Today at 8:30 a.m. ET, the US Bureau of Labor Statistics will announce the July Consumer Price Index, with economists predicting a slight rise in headline inflation. Much of this growth is expected to be fueled by higher import duties on products—especially furniture, apparel, and other consumer goods—while lower gas prices should help to moderate total increases. Though under mixed pressures, the general picture points to inflation going further over the Federal Reserve's 2 percent aim.

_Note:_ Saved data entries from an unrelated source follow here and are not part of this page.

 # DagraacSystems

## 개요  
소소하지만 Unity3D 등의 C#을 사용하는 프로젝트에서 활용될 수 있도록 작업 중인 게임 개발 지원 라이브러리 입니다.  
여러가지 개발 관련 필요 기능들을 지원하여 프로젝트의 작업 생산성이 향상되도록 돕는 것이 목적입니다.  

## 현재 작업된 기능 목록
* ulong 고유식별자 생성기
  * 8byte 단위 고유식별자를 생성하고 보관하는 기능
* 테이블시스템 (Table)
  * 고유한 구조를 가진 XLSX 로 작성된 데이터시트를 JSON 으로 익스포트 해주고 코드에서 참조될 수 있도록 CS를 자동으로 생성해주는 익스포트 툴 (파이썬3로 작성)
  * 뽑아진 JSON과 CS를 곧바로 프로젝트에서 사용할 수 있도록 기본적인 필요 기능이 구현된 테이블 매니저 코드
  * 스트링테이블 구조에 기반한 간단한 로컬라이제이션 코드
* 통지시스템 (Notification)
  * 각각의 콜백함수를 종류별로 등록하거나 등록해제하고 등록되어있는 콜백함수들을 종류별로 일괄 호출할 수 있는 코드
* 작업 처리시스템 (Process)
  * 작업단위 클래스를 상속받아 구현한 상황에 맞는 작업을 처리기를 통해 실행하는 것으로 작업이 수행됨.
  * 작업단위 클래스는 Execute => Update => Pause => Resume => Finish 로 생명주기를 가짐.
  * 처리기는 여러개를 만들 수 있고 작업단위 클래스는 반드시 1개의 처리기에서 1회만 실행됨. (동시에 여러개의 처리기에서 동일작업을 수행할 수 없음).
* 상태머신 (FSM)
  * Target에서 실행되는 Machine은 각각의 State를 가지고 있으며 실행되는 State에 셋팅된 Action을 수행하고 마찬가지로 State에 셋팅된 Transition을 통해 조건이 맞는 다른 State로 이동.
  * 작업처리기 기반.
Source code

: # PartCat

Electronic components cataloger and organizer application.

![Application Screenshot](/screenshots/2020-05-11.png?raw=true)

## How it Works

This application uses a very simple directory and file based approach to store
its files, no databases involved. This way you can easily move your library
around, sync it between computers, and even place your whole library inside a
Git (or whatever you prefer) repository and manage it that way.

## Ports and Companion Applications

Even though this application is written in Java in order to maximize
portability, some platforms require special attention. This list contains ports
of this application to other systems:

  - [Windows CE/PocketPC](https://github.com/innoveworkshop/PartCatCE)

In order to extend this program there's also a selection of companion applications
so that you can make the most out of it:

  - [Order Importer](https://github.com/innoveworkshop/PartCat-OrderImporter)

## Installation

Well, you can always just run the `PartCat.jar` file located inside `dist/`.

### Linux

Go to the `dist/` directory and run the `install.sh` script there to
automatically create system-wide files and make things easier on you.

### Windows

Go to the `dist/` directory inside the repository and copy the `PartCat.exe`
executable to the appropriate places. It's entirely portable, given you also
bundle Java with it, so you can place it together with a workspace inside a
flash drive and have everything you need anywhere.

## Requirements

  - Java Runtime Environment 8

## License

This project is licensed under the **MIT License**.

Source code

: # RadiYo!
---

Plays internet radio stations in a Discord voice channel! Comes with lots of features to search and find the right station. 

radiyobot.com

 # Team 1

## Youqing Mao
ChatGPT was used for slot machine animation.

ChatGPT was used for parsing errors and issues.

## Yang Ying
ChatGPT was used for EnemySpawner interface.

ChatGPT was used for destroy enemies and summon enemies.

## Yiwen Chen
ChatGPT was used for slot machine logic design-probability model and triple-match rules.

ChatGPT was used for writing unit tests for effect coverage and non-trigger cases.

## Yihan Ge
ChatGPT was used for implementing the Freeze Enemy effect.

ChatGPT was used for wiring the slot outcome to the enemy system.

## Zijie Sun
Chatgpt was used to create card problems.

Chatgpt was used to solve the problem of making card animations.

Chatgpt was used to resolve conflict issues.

At 2.8 percent year over year (up from 2.7 percent in June), consensus predictions indicate headline CPI, the greatest yearly rise since February 2025, and monthly CPI growth of 0.2 percent (down from 0.3 percent in June). Core CPI—that excludes volatile food and energy parts—is projected to rise 3.0 percent year-on-year (from 2.9 percent) and 0.3 percent month-to-month, the highest single-month core gain in six months. Particularly for imported products like toy cars and auto components, these numbers highlight the pass-through of greater levies into consumer costs.
Beyond headline figures, ongoing tariff pressures stand in stark contrast to modest consumer demand and falling energy prices, thereby restricting spillovers into industries such as hotels and airfares. Analysts also caution that recent budget reductions and staff reductions at the BLS may lead to increased volatility or revisions in future CPI releases. Since both headline and core rates are probably over the Fed's target, today's data will be very important for the Federal Reserve's following policy decision.